● **Work to be completed**
One line at a time, check the entries below for the word "electron", and copy each line that has it.

● **Source records**
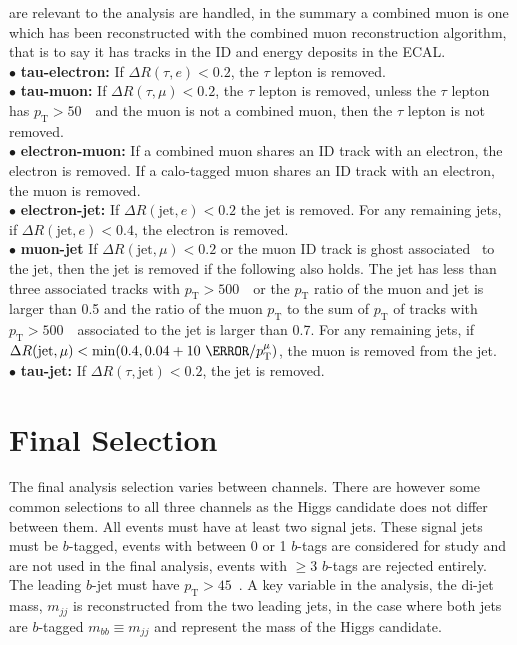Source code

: are relevant to the analysis are handled, in the summary a combined muon is one
which has been reconstructed with the combined muon reconstruction algorithm,
that is to say it has tracks in the ID and energy deposits in the ECAL.\\
$\bullet$ \textbf{tau-electron:} If $\Delta R(\tau,e)<0.2$, the $\tau$ lepton is
removed.\\
%
$\bullet$ \textbf{tau-muon:} If $\Delta R(\tau,\mu)<0.2$, the $\tau$ lepton is
removed, unless the $\tau$ lepton has $p_{\mathrm{T}}>50$~\GeV\ and the muon is
not a combined muon, then the $\tau$ lepton is not removed.\\
%
$\bullet$ \textbf{electron-muon:} If a combined muon shares an ID track with an
electron, the electron is removed. If a calo-tagged muon shares an ID track with
an electron, the muon is removed.\\
%
$\bullet$ \textbf{electron-jet:} If $\Delta R(\text{jet},e)<0.2$ the jet is
removed. For any remaining jets, if $\Delta R(\text{jet},e)<0.4$, the electron
is removed.\\
%
$\bullet$ \textbf{muon-jet} If $\Delta R(\text{jet},\mu)<0.2$ or the muon ID
track is ghost associated~\cite{PERF-2012-02, ghost-ac-01, ghost-ac-02} to the
jet, then the jet is removed if the following also holds. The jet has less than
three associated tracks with $p_{\mathrm{T}} > 500$~\MeV\ or the
$p_{\mathrm{T}}$ ratio of the muon and jet is larger than 0.5 and the ratio of
the muon $p_{\mathrm{T}}$ to the sum of $p_{\mathrm{T}}$ of tracks with
$p_{\mathrm{T}} > 500$~\MeV\ associated to the jet is larger than 0.7. For any
remaining jets, if $\Delta R(\text{jet},\mu)<\min(0.4, 0.04 + 10\ \GeV /
p_{\mathrm{T}}^{\mu})$, the muon is removed from the jet.\\
%
$\bullet$ \textbf{tau-jet:} If $\Delta R(\tau,\text{jet})<0.2$, the jet is
removed.

\section{Final Selection}
\label{sec:selection}

The final analysis selection varies between channels. There are however some
common selections to all three channels as the Higgs candidate does not differ
between them. All events must have at least two signal jets. These signal jets
must be $b$-tagged, events with between 0 or 1 $b$-tags are considered for study
and are not used in the final analysis, events with $\ge3$ $b$-tags are rejected
entirely. The leading $b$-jet must have $p_{\mathrm{T}} > 45$~\GeV. A key
variable in the analysis, the di-jet mass, $m_{jj}$ is reconstructed from the
two leading jets, in the case where both jets are $b$-tagged $m_{bb} \equiv
m_{jj}$ and represent the mass of the Higgs candidate.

● **Written reply**
$\bullet$ \textbf{tau-electron:} If $\Delta R(\tau,e)<0.2$, the $\tau$ lepton is
$\bullet$ \textbf{electron-muon:} If a combined muon shares an ID track with an
electron, the electron is removed. If a calo-tagged muon shares an ID track with
an electron, the muon is removed.\\
$\bullet$ \textbf{electron-jet:} If $\Delta R(\text{jet},e)<0.2$ the jet is
removed. For any remaining jets, if $\Delta R(\text{jet},e)<0.4$, the electron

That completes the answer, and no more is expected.